Interview – Nick Zammuto of The Books December 6, 2010

To use a tired term that I basically hate, The Books show up on a bunch of my bucket lists. I got to talk to them a few weeks back and got to see them live just yesterday. Their new album, The Way Out, fences with the latest Titus Andronicus record for my favorite of 2010. The best song from the album (in my honest opinion) is embedded at the top. Give it a listen while you read for optimal value!

Nick Zammuto is momentarily drowned out by the sound of a wailing child, and for a brief moment, it’s hard to tell if the sound is a sample, another digital artefact cribbed from years of being half of the sonic alloy foundry, the Books.

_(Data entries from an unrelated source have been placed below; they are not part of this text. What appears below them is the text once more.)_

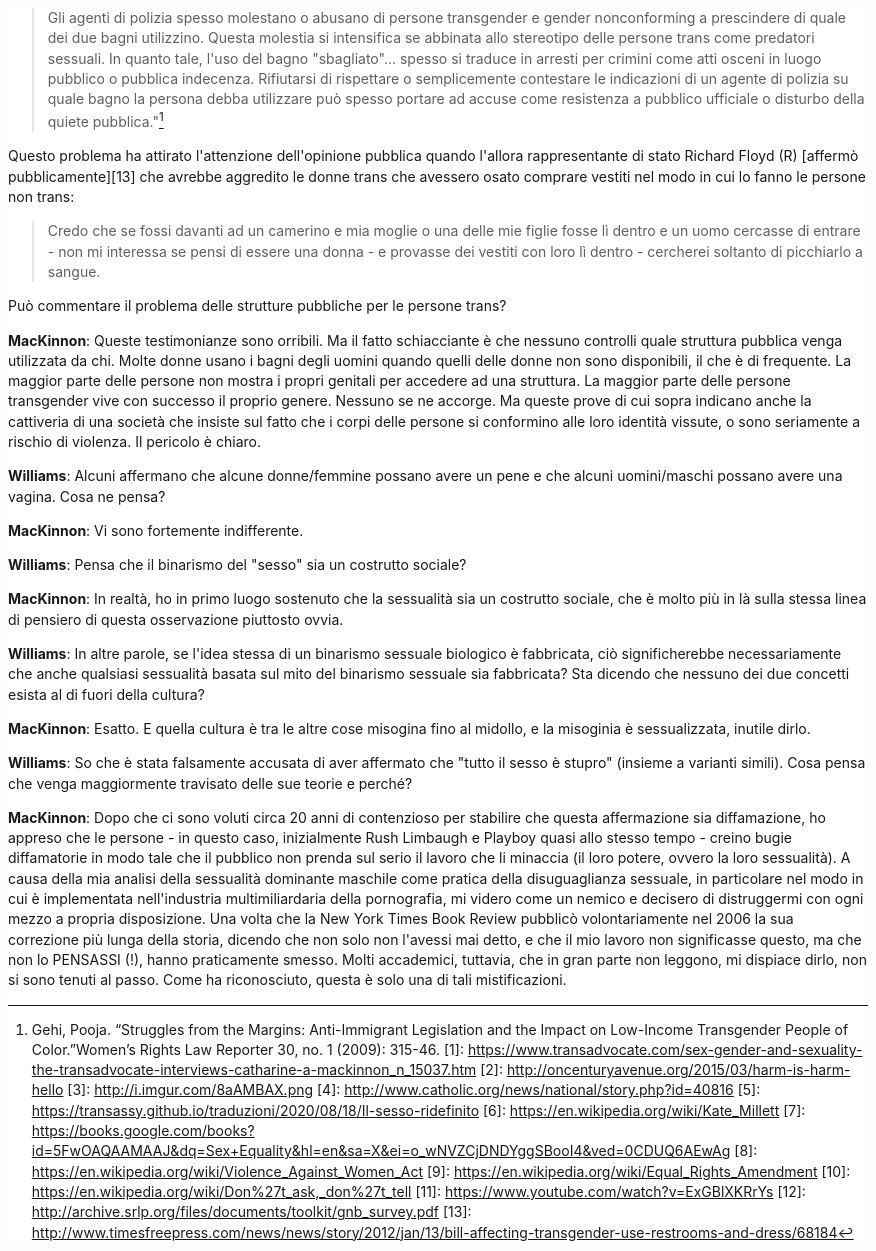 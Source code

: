 > Gli agenti di polizia spesso molestano o abusano di persone transgender e gender nonconforming a prescindere di quale dei due bagni utilizzino. Questa molestia si intensifica se abbinata allo stereotipo delle persone trans come predatori sessuali. In quanto tale, l'uso del bagno "sbagliato"... spesso si traduce in arresti per crimini come atti osceni in luogo pubblico o pubblica indecenza. Rifiutarsi di rispettare o semplicemente contestare le indicazioni di un agente di polizia su quale bagno la persona debba utilizzare può spesso portare ad accuse come resistenza a pubblico ufficiale o disturbo della quiete pubblica."[^14]

Questo problema ha attirato l'attenzione dell'opinione pubblica quando l'allora rappresentante di stato Richard Floyd (R) [affermò pubblicamente][13] che avrebbe aggredito le donne trans che avessero osato comprare vestiti nel modo in cui lo fanno le persone non trans:

> Credo che se fossi davanti ad un camerino e mia moglie o una delle mie figlie fosse lì dentro e un uomo cercasse di entrare - non mi interessa se pensi di essere una donna - e provasse dei vestiti con loro lì dentro - cercherei soltanto di picchiarlo a sangue.

Può commentare il problema delle strutture pubbliche per le persone trans?

**MacKinnon**: Queste testimonianze sono orribili. Ma il fatto schiacciante è che nessuno controlli quale struttura pubblica venga utilizzata da chi. Molte donne usano i bagni degli uomini quando quelli delle donne non sono disponibili, il che è di frequente. La maggior parte delle persone non mostra i propri genitali per accedere ad una struttura. La maggior parte delle persone transgender vive con successo il proprio genere. Nessuno se ne accorge. Ma queste prove di cui sopra indicano anche la cattiveria di una società che insiste sul fatto che i corpi delle persone si conformino alle loro identità vissute, o sono seriamente a rischio di violenza. Il pericolo è chiaro.

**Williams**: Alcuni affermano che alcune donne/femmine possano avere un pene e che alcuni uomini/maschi possano avere una vagina. Cosa ne pensa?

**MacKinnon**: Vi sono fortemente indifferente.

**Williams**: Pensa che il binarismo del "sesso" sia un costrutto sociale?

**MacKinnon**: In realtà, ho in primo luogo sostenuto che la sessualità sia un costrutto sociale, che è molto più in là sulla stessa linea di pensiero di questa osservazione piuttosto ovvia.

**Williams**: In altre parole, se l'idea stessa di un binarismo sessuale biologico è fabbricata, ciò significherebbe necessariamente che anche qualsiasi sessualità basata sul mito del binarismo sessuale sia fabbricata? Sta dicendo che nessuno dei due concetti esista al di fuori della cultura?

**MacKinnon**: Esatto. E quella cultura è tra le altre cose misogina fino al midollo, e la misoginia è sessualizzata, inutile dirlo.

**Williams**: So che è stata falsamente accusata di aver affermato che "tutto il sesso è stupro" (insieme a varianti simili). Cosa pensa che venga maggiormente travisato delle sue teorie e perché?

**MacKinnon**: Dopo che ci sono voluti circa 20 anni di contenzioso per stabilire che questa affermazione sia diffamazione, ho appreso che le persone - in questo caso, inizialmente Rush Limbaugh e Playboy quasi allo stesso tempo - creino bugie diffamatorie in modo tale che il pubblico non prenda sul serio il lavoro che li minaccia (il loro potere, ovvero la loro sessualità). A causa della mia analisi della sessualità dominante maschile come pratica della disuguaglianza sessuale, in particolare nel modo in cui è implementata nell'industria multimiliardaria della pornografia, mi videro come un nemico e decisero di distruggermi con ogni mezzo a propria disposizione. Una volta che la New York Times Book Review pubblicò volontariamente nel 2006 la sua correzione più lunga della storia, dicendo che non solo non l'avessi mai detto, e che il mio lavoro non significasse questo, ma che non lo PENSASSI (!), hanno praticamente smesso. Molti accademici, tuttavia, che in gran parte non leggono, mi dispiace dirlo, non si sono tenuti al passo. Come ha riconosciuto, questa è solo una di tali mistificazioni.


[^1]: Dworkin, Andrea. Woman Hating. New York: Dutton, 1974. 175 – 176.
[^2]: Gabriel, Davina. “Interview with a Transsexual Vampire: Sandy Stone’s Dark Gift.” TransSisters: The Journal of Transsexial Feminism, March 1, 1993, 21.
[^3]: Wittig, Monique. The Straight Mind and Other Essays. NY: Harvester Wheatsheaf, 1992. 2.
[^4]: Jeffreys, Sheila. Gender Hurts: A Feminist Analysis of the Politics of Transgenderism. NY: Routledge, 2014. 9.
[^5]: Courvant, D., and L. Cook-Daniels. “Transgender and Intersex Survivors of Domestic Violence: Defining Terms, Barriers and Responsibilities.” NCADV, 1998.
[^6]: Clements, K.The Transgender Community Health Project: Descriptive Results. CA: San Francisco Dept. of Public Health, 1998.
[^7]: Kenagy, G. “The Transgender Community Health Project: Descriptive Results.” International Journal of Transgenderism 8, no. 2/3 (2005): 45-56.
[^8]: Kenagy, G. and Bostwick, W. “The health and social service needs of transgender people in Chicago.”International Journal of Transgenderism 8, no. 2/3 (2005): 57-66.
[^9]: Stotzer, Rebecca L. “Violence Against Transgender People: A Review Of United States Data.”Aggression and Violent Behavior 14, no. 3 (2009): 170-79.
[^10]: “Is the ERA Dead?” Ruston Daily Leader, June 16, 1977.
[^11]: “Opposition mounts to Equal Rights Amendment” The Anniston Star, March 25, 1973.
[^12]: “Executive Summary.” In Report of the Comprehensive Review of the Issues Associated with a Repeal of “Don’t Ask, Don’t Tell”, chaired by J. Johnson, by C. Ham, 13. Washington, DC: Department of Defense, 2010.
[^13]: Feinberg, Leslie. Trans Liberation: Beyond Pink or Blue. Boston, Mass: Beacon Press, 1998. 68 – 69.
[^14]: Gehi, Pooja. “Struggles from the Margins: Anti-Immigrant Legislation and the Impact on Low-Income Transgender People of Color.”Women’s Rights Law Reporter 30, no. 1 (2009): 315-46.
[1]: https://www.transadvocate.com/sex-gender-and-sexuality-the-transadvocate-interviews-catharine-a-mackinnon_n_15037.htm
[2]: http://oncenturyavenue.org/2015/03/harm-is-harm-hello
[3]: http://i.imgur.com/8aAMBAX.png
[4]: http://www.catholic.org/news/national/story.php?id=40816
[5]: https://transassy.github.io/traduzioni/2020/08/18/Il-sesso-ridefinito
[6]: https://en.wikipedia.org/wiki/Kate_Millett
[7]: https://books.google.com/books?id=5FwOAQAAMAAJ&dq=Sex+Equality&hl=en&sa=X&ei=o_wNVZCjDNDYggSBooI4&ved=0CDUQ6AEwAg
[8]: https://en.wikipedia.org/wiki/Violence_Against_Women_Act
[9]: https://en.wikipedia.org/wiki/Equal_Rights_Amendment
[10]: https://en.wikipedia.org/wiki/Don%27t_ask,_don%27t_tell
[11]: https://www.youtube.com/watch?v=ExGBlXKRrYs
[12]: http://archive.srlp.org/files/documents/toolkit/gnb_survey.pdf
[13]: http://www.timesfreepress.com/news/news/story/2012/jan/13/bill-affecting-transgender-use-restrooms-and-dress/68184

“Whoops, that’s just my two year old freaking out.” Fresh off a two-year hiatus that saw the release of their latest (and arguably most accomplished) record, The Way Out, it’s a timely reminder of why the Books continue, and why they briefly paused their work. “The long and short answer is children.” The time off, it seems, came as some welcome respite. “We were kind of burned out by working. Two years straight on stuff so it was time for a break.”

Zammuto and partner in crime Paul De Jong formed the Books at the turn of the millennium with their debut release, Thought for Food. Follow-ups The Lemon of Pink and Lost and Safe cemented their wholly unique sound: take two parts samples and curiosities from the world’s thrift and record stores, mix in equal parts original compositions surrounding those samples, shake well and garnish with a fierce awareness that permeates every minute. With the digitization of their findings, however, the creation process has changed.

“Paul loves the thrill of the hunt more than I do. He is a real collector and will go to great lengths to find things.” Touring has given new life to this treasure hunt. “He wakes up early and goes out thrift shopping. He’s amassed an unbelievable collection of raw material. We have a backlog of many thousands of tapes, both cassette and VHS. There’s no shortage of raw material. I think we both like going through it all, it’s very inspiring.” Sifting through the material to come up with gold has perpetuated their songwriting. “Things kind of start to make themselves at some point,” he adds.

The Way Out prominently features some sensitive material. Standout “A Cold Freezin’ Night” features samples from found TalkBoy tapes filled with the violent ramblings of a prepubescent. “When I first heard it, Paul delivered it as part of his sample library and I was like, ‘Oh my God, what has our culture come to?”

It’s a darkness that contrasts starkly to the semi-ecclesiastical wailings on mid-album thesis statement “I Am What I Am”. Both could be aggravating, but are dealt with a sincerity that seems hard come by. “When you take a sermon with a lot of attitude and content to it and you cut out most of that content and just leave this repeated phrase, it has this note of nonsense to it that could be interpreted as flippant or sarcastic. I think in general we are not interested in making sarcastic work. All you can do with that stuff is preach to the choir. We want to highlight and recontextualize information so you can see it in a different way.”

All the sampling and borrowing seems risky these days, but Zammuto is unfazed. “I think at this point it feels more like archaeology than stealing.” With ideas of ownership being challenged with more regularity, he feels being able to practise their kind of advanced pastiche is part of what keeps culture advancing. It’s worth the risk.

“I would rather get a cease and desist order and have to give up all of the royalties it ever makes for the chance for people to hear it.”